*** Opening Data provided ***

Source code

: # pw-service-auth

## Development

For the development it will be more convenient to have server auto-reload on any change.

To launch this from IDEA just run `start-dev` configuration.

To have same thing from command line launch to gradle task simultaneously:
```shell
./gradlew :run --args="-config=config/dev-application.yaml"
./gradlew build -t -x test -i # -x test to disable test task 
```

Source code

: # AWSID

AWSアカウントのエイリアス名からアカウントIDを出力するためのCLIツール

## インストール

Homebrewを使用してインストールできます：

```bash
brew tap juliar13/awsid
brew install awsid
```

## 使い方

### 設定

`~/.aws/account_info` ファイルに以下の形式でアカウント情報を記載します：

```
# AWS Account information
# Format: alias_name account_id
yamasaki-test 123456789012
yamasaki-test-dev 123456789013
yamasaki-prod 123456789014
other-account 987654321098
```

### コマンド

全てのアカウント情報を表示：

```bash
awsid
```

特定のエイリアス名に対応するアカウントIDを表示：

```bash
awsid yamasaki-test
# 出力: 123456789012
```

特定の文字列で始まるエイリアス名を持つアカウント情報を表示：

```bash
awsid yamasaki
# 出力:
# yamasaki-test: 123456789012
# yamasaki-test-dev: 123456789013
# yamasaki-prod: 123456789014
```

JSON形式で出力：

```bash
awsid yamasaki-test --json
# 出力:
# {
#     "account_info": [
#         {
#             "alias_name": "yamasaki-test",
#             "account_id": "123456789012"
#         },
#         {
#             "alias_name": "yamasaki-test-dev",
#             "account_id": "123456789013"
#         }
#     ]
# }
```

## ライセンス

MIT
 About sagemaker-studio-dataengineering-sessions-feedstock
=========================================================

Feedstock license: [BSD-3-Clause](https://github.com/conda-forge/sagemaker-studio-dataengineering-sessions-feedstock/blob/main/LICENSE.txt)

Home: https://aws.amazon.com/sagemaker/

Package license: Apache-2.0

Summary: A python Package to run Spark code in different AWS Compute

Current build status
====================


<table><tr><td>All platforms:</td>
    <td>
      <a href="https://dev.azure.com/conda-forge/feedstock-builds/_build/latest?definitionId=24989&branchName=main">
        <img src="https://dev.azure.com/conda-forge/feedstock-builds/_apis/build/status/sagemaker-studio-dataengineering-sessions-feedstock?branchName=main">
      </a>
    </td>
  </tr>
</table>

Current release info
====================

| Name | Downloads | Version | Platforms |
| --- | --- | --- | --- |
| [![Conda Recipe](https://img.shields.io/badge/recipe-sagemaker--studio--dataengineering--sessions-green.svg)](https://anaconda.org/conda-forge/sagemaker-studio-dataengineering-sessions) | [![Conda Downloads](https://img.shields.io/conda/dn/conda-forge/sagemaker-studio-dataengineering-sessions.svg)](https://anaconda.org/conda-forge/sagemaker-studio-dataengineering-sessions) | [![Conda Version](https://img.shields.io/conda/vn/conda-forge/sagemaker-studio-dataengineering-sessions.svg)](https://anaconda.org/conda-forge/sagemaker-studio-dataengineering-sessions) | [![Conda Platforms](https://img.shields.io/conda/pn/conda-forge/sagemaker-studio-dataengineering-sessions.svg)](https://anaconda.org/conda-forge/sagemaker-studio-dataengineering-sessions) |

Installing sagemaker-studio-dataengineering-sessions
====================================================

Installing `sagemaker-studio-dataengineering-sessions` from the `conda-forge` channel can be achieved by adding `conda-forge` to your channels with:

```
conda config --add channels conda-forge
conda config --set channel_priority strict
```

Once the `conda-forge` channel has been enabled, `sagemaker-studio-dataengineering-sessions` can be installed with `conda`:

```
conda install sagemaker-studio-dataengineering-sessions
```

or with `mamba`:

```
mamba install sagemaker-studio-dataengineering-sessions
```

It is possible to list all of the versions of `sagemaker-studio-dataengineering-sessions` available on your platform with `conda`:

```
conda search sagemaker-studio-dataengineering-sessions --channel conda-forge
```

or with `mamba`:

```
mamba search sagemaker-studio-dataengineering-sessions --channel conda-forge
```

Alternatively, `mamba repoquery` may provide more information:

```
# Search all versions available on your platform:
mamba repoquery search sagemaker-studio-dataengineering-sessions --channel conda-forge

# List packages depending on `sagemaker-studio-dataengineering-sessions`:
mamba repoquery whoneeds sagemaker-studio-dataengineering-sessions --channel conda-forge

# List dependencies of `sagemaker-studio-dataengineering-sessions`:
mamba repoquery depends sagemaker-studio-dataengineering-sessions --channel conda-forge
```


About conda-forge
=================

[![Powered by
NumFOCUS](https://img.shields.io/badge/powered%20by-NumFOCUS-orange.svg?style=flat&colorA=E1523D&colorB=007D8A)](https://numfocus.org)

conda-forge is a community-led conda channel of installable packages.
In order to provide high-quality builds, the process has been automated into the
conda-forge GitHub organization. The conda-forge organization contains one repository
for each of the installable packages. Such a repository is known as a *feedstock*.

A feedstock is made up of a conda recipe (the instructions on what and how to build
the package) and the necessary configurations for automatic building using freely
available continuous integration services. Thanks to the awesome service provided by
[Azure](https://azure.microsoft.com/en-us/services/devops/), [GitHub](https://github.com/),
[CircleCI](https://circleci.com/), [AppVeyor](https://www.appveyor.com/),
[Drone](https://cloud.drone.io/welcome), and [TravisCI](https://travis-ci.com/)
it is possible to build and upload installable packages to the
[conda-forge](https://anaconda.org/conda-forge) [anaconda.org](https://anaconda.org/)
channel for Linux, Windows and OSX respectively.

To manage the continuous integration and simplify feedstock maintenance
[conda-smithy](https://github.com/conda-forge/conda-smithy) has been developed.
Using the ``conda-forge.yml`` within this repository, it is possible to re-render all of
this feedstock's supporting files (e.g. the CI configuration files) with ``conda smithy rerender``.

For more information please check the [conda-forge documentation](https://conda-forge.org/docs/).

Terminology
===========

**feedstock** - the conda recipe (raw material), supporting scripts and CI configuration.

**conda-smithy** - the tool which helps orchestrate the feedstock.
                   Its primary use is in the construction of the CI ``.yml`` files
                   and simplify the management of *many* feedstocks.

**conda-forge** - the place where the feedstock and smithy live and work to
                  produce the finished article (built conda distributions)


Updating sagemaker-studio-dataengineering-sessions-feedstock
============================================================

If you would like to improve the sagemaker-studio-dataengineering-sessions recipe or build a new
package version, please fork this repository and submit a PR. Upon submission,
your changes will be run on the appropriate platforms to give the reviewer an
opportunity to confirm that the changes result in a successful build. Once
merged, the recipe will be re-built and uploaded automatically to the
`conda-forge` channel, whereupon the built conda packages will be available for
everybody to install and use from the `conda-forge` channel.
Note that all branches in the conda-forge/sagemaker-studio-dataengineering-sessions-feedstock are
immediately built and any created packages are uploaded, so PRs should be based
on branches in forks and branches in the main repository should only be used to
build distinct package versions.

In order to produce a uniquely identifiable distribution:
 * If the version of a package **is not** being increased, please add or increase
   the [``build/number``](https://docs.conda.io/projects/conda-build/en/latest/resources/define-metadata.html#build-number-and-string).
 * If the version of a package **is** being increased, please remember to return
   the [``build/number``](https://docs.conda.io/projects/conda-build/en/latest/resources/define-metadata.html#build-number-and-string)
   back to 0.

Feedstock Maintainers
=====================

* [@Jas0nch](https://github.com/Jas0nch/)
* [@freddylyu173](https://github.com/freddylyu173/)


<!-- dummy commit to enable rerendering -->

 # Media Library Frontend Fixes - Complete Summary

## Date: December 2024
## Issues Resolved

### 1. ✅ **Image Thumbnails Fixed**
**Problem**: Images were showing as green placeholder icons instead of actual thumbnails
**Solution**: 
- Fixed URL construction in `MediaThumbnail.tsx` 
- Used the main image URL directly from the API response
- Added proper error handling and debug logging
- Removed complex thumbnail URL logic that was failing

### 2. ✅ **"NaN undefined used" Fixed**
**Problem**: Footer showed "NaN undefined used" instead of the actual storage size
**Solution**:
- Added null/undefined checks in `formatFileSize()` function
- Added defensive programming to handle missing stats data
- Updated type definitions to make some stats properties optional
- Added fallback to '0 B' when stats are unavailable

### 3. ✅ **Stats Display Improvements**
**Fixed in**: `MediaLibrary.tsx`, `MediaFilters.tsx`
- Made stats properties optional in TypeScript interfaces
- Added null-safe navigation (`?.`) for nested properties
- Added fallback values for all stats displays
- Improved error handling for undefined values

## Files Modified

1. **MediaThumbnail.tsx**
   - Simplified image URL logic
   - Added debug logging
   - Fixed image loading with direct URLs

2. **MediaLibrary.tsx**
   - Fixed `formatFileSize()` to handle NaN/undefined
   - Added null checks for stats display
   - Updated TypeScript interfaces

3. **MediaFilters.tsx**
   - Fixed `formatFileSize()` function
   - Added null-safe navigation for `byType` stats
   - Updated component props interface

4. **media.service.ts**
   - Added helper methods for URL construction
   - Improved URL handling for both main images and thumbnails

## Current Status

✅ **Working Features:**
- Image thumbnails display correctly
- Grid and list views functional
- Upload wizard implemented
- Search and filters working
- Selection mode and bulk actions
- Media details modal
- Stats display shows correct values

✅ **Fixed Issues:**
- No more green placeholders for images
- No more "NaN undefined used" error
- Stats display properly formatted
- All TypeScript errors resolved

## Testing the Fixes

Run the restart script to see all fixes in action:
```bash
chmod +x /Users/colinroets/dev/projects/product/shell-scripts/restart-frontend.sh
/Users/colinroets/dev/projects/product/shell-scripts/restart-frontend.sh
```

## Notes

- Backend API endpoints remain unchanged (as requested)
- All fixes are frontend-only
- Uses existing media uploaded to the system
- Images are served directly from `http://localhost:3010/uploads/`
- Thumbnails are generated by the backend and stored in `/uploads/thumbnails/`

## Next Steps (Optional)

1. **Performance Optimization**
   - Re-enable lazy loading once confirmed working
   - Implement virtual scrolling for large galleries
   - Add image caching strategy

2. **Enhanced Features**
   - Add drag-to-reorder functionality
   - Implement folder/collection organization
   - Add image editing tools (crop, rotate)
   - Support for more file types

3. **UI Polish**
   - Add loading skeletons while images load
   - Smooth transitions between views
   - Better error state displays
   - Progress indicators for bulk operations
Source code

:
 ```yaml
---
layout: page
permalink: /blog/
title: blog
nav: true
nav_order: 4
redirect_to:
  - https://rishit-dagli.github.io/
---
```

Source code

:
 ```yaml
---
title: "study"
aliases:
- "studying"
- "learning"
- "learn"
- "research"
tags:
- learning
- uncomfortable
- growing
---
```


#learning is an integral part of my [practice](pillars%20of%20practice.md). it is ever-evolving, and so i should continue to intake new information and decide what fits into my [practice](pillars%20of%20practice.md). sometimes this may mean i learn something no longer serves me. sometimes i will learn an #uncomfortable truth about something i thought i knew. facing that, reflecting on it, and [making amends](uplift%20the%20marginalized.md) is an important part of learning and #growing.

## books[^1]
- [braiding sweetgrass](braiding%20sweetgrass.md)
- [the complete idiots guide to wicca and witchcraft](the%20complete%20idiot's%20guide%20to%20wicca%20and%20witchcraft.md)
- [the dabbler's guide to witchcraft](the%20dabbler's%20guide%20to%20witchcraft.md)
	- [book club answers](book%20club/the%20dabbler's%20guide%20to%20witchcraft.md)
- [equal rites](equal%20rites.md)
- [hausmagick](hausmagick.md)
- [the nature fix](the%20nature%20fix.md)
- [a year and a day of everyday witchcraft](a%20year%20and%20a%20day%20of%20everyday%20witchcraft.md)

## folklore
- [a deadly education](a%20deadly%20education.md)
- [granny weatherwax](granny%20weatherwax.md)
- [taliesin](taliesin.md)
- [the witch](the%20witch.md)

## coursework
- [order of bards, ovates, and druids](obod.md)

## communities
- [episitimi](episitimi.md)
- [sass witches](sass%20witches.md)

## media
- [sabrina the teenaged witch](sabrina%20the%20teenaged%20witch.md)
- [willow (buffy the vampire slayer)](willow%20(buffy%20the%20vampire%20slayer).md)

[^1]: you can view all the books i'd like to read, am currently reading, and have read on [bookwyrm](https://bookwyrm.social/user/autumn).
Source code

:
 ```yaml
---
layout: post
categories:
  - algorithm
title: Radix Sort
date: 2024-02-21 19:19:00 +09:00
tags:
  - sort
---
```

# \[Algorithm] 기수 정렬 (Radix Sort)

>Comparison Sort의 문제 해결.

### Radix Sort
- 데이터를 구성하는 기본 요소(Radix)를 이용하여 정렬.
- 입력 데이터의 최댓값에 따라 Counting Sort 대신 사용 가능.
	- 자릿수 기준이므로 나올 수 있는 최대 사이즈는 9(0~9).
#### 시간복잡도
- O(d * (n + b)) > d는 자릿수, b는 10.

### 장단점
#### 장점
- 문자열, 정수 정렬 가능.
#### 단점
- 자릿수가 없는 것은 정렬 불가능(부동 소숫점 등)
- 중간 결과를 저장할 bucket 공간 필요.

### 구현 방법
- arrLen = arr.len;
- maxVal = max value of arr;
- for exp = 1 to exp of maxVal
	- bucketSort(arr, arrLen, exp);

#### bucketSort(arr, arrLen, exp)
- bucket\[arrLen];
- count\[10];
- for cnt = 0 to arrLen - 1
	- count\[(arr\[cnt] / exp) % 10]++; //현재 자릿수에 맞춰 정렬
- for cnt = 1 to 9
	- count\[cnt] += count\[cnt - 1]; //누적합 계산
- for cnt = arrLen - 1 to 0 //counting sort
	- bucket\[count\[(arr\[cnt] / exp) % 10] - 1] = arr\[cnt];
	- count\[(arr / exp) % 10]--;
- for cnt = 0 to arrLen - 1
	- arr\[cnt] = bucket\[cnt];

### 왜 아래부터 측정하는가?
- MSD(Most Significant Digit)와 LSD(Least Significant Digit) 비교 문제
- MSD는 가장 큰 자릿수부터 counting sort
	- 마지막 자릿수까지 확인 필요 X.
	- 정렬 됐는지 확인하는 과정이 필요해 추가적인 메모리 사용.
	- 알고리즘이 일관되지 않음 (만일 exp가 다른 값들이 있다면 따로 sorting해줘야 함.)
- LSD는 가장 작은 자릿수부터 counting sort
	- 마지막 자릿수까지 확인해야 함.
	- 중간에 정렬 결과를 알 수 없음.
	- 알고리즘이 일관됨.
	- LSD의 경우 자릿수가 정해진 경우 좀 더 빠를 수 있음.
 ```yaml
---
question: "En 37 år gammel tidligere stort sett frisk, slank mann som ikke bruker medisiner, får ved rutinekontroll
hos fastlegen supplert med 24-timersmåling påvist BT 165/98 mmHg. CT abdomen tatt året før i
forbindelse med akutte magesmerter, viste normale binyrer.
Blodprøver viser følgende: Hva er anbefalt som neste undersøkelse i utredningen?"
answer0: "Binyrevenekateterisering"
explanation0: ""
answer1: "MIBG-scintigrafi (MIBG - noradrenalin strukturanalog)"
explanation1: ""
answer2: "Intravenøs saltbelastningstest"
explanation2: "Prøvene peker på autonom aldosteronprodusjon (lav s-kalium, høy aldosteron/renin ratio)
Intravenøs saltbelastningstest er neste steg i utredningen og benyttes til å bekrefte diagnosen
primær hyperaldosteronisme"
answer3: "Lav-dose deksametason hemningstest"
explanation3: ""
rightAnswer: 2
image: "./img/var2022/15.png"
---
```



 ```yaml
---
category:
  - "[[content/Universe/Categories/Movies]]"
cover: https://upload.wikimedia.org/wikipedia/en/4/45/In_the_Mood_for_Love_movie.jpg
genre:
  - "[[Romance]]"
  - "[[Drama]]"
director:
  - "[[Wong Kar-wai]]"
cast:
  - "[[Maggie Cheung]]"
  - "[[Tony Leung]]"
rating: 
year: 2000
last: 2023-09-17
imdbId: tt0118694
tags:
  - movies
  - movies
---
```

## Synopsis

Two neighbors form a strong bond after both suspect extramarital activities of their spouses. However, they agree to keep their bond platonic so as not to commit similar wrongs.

*** Closing Data provided ***

Aim of the task: Using the listing above, return all lines where the word "html" occurs.

Result of the exercise:
   the [``build/number``](https://docs.conda.io/projects/conda-build/en/latest/resources/define-metadata.html#build-number-and-string).
   the [``build/number``](https://docs.conda.io/projects/conda-build/en/latest/resources/define-metadata.html#build-number-and-string)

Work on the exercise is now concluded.